George Watts has been waiting 70 years for the U.S. Army to issue the medals he earned in a segregated unity during World War II. Watts, 93, now has a powerful ally.
U.S. Sen. Charles Schumer (D-NY), the Senate minority leader, met with the Buffalo, New York resident on Tuesday to call on the Army to correct the apparent injustice, the Army Times reports.
Schumer said in a statement that the segregated military during that “shameful period” failed to recognize the sacrifice of Black soldiers.
“Unfortunately, despite putting his life on the line for his nation, he never received medals he rightly deserves for his service,” added the senator.
Watts, who served in the Philippines from 1943 to 1946 in a combat engineers unit, said none of the Black soldiers he served with received their decorations, The Times reported.
The medals—the American Campaign Medal, the Asiatic-Pacific Campaign Medal and the Philippine Liberation Medal—were due upon his separation from the military.

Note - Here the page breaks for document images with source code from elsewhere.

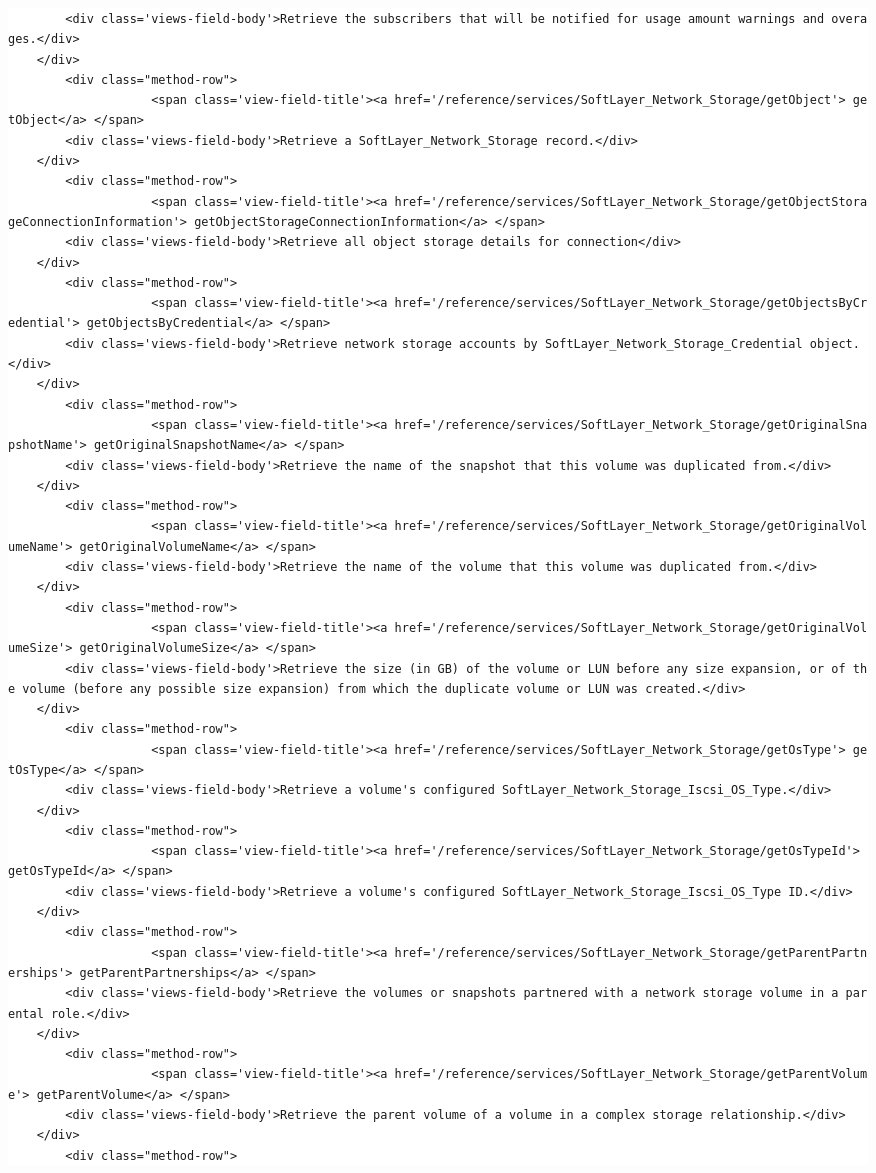             <div class='views-field-body'>Retrieve the subscribers that will be notified for usage amount warnings and overages.</div>
        </div>
            <div class="method-row">
                        <span class='view-field-title'><a href='/reference/services/SoftLayer_Network_Storage/getObject'> getObject</a> </span>
            <div class='views-field-body'>Retrieve a SoftLayer_Network_Storage record.</div>
        </div>
            <div class="method-row">
                        <span class='view-field-title'><a href='/reference/services/SoftLayer_Network_Storage/getObjectStorageConnectionInformation'> getObjectStorageConnectionInformation</a> </span>
            <div class='views-field-body'>Retrieve all object storage details for connection</div>
        </div>
            <div class="method-row">
                        <span class='view-field-title'><a href='/reference/services/SoftLayer_Network_Storage/getObjectsByCredential'> getObjectsByCredential</a> </span>
            <div class='views-field-body'>Retrieve network storage accounts by SoftLayer_Network_Storage_Credential object. </div>
        </div>
            <div class="method-row">
                        <span class='view-field-title'><a href='/reference/services/SoftLayer_Network_Storage/getOriginalSnapshotName'> getOriginalSnapshotName</a> </span>
            <div class='views-field-body'>Retrieve the name of the snapshot that this volume was duplicated from.</div>
        </div>
            <div class="method-row">
                        <span class='view-field-title'><a href='/reference/services/SoftLayer_Network_Storage/getOriginalVolumeName'> getOriginalVolumeName</a> </span>
            <div class='views-field-body'>Retrieve the name of the volume that this volume was duplicated from.</div>
        </div>
            <div class="method-row">
                        <span class='view-field-title'><a href='/reference/services/SoftLayer_Network_Storage/getOriginalVolumeSize'> getOriginalVolumeSize</a> </span>
            <div class='views-field-body'>Retrieve the size (in GB) of the volume or LUN before any size expansion, or of the volume (before any possible size expansion) from which the duplicate volume or LUN was created.</div>
        </div>
            <div class="method-row">
                        <span class='view-field-title'><a href='/reference/services/SoftLayer_Network_Storage/getOsType'> getOsType</a> </span>
            <div class='views-field-body'>Retrieve a volume's configured SoftLayer_Network_Storage_Iscsi_OS_Type.</div>
        </div>
            <div class="method-row">
                        <span class='view-field-title'><a href='/reference/services/SoftLayer_Network_Storage/getOsTypeId'> getOsTypeId</a> </span>
            <div class='views-field-body'>Retrieve a volume's configured SoftLayer_Network_Storage_Iscsi_OS_Type ID.</div>
        </div>
            <div class="method-row">
                        <span class='view-field-title'><a href='/reference/services/SoftLayer_Network_Storage/getParentPartnerships'> getParentPartnerships</a> </span>
            <div class='views-field-body'>Retrieve the volumes or snapshots partnered with a network storage volume in a parental role.</div>
        </div>
            <div class="method-row">
                        <span class='view-field-title'><a href='/reference/services/SoftLayer_Network_Storage/getParentVolume'> getParentVolume</a> </span>
            <div class='views-field-body'>Retrieve the parent volume of a volume in a complex storage relationship.</div>
        </div>
            <div class="method-row">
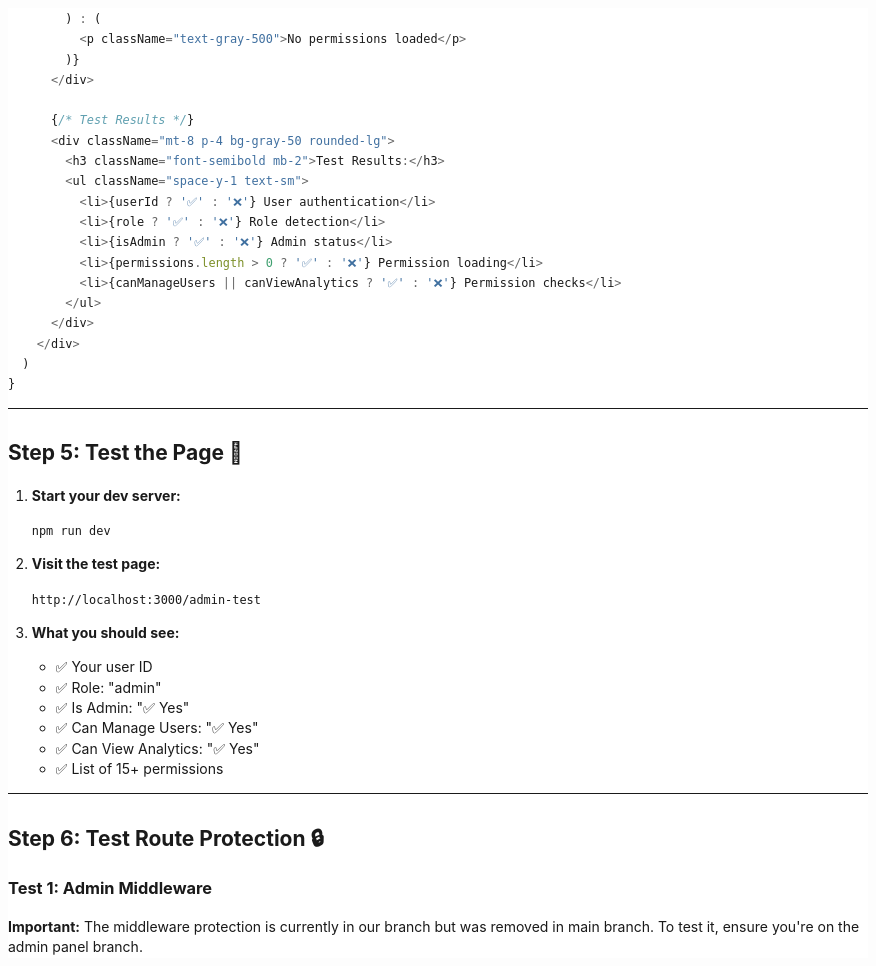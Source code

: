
 ```typescript
        ) : (
          <p className="text-gray-500">No permissions loaded</p>
        )}
      </div>

      {/* Test Results */}
      <div className="mt-8 p-4 bg-gray-50 rounded-lg">
        <h3 className="font-semibold mb-2">Test Results:</h3>
        <ul className="space-y-1 text-sm">
          <li>{userId ? '✅' : '❌'} User authentication</li>
          <li>{role ? '✅' : '❌'} Role detection</li>
          <li>{isAdmin ? '✅' : '❌'} Admin status</li>
          <li>{permissions.length > 0 ? '✅' : '❌'} Permission loading</li>
          <li>{canManageUsers || canViewAnalytics ? '✅' : '❌'} Permission checks</li>
        </ul>
      </div>
    </div>
  )
}
```

---

## Step 5: Test the Page 🧪

1. **Start your dev server:**
   ```bash
   npm run dev
   ```

2. **Visit the test page:**
   ```
   http://localhost:3000/admin-test
   ```

3. **What you should see:**
   - ✅ Your user ID
   - ✅ Role: "admin"
   - ✅ Is Admin: "✅ Yes"
   - ✅ Can Manage Users: "✅ Yes"
   - ✅ Can View Analytics: "✅ Yes"
   - ✅ List of 15+ permissions

---

## Step 6: Test Route Protection 🔒

### Test 1: Admin Middleware

**Important:** The middleware protection is currently in our branch but was removed in main branch. To test it, ensure you're on the admin panel branch.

“I’m not blaming anybody,” Watts told public radio station WBFO. “Just that I never knew how to get them. I thought eventually somebody would decide that the man didn’t have his medals and would get ’em for me.”
According to The Times, Watts is the last-known living World War II veteran in Erie County, New York who served in a segregated unit. WBFO said just 4 percent of Americans who served in the war are still alive.